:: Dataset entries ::
"""
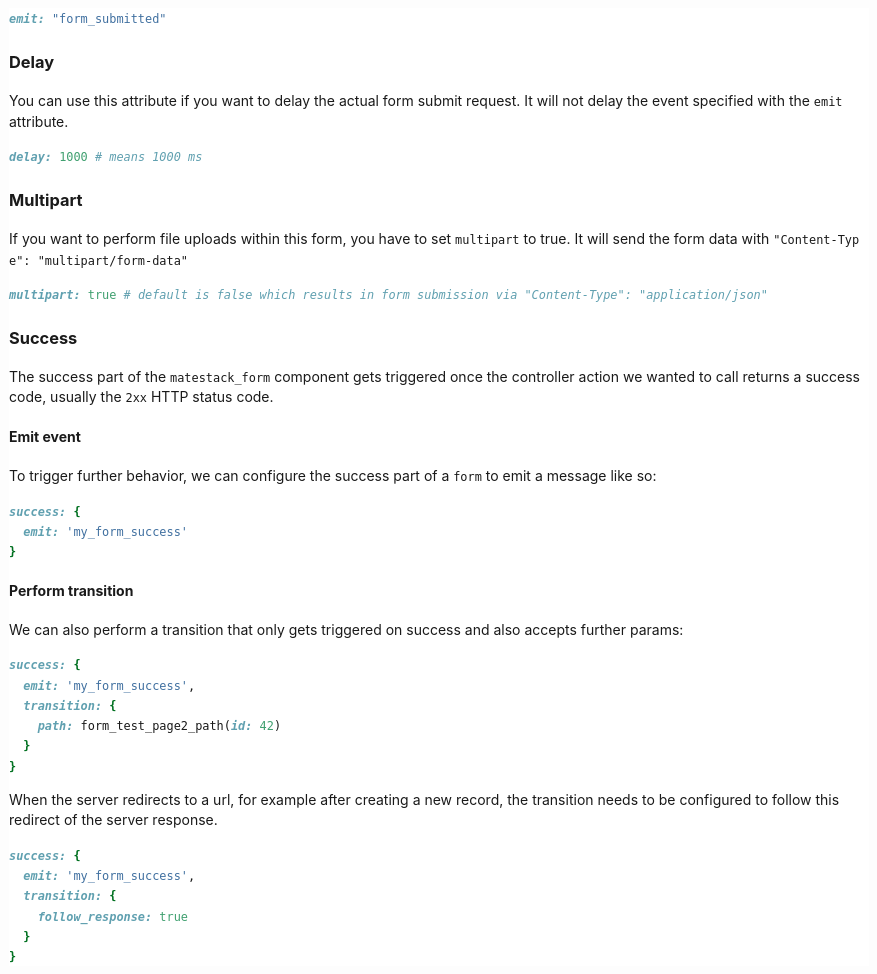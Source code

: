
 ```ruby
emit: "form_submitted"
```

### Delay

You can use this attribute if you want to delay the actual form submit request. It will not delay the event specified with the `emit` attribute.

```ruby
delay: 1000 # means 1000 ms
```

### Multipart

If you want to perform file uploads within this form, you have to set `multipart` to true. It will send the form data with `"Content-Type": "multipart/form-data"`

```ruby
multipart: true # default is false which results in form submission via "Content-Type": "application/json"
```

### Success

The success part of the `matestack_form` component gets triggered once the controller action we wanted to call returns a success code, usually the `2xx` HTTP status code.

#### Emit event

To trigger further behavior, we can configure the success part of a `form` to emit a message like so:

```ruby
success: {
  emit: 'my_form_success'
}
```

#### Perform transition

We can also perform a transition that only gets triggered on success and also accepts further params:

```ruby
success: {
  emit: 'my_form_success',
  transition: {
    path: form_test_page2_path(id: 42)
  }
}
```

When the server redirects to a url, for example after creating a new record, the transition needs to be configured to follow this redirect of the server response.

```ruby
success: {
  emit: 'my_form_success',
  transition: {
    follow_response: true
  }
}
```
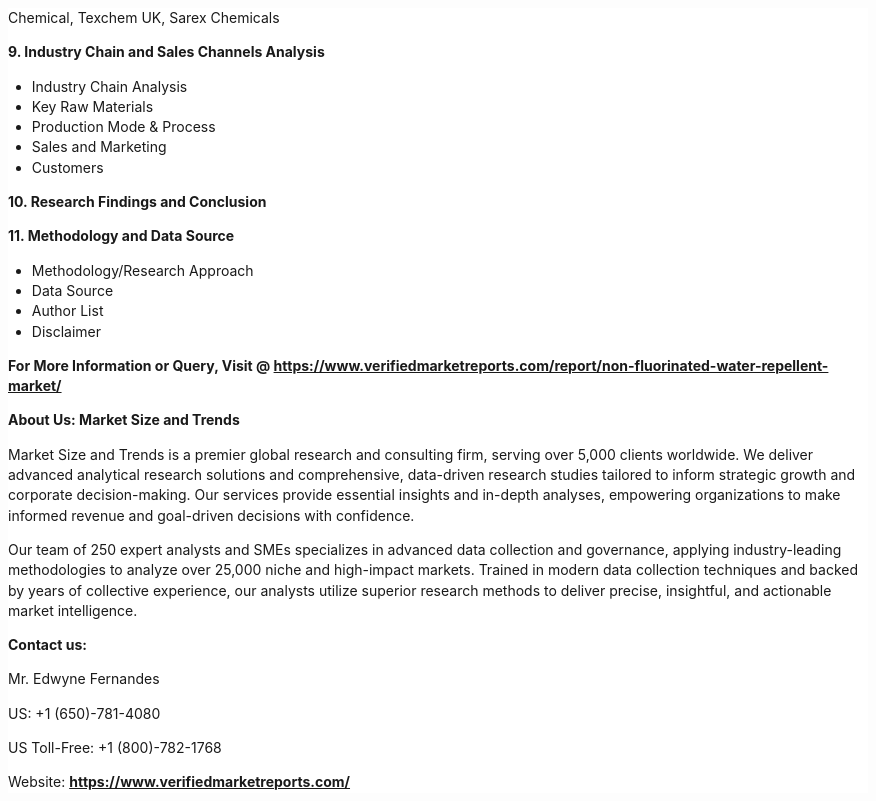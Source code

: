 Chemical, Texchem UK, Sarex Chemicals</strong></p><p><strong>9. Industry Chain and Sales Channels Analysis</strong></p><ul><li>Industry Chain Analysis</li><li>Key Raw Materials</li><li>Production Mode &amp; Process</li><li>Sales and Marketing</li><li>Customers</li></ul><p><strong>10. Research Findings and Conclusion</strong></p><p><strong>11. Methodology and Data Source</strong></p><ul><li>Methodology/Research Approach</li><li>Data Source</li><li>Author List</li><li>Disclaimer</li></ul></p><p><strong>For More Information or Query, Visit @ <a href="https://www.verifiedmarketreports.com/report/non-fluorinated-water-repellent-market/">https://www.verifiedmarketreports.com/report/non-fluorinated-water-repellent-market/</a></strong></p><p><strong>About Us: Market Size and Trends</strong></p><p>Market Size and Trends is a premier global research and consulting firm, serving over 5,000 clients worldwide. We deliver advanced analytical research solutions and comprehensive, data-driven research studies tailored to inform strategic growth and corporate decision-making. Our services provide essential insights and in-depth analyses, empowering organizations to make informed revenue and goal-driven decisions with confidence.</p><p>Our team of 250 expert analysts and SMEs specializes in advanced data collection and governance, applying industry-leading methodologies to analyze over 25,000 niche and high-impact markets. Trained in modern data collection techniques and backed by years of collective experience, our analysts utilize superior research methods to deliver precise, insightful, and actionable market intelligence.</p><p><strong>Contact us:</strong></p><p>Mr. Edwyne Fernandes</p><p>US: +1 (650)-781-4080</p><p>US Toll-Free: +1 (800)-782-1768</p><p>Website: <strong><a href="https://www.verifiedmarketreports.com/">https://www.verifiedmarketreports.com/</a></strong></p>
"""
:: WORK TO BE COMPLETED ::
All lines carrying the word "will" must be copied from the data above.

:: FINAL ANSWER ::
You can use this attribute if you want to delay the actual form submit request. It will not delay the event specified with the `emit` attribute.
If you want to perform file uploads within this form, you have to set `multipart` to true. It will send the form data with `"Content-Type": "multipart/form-data"`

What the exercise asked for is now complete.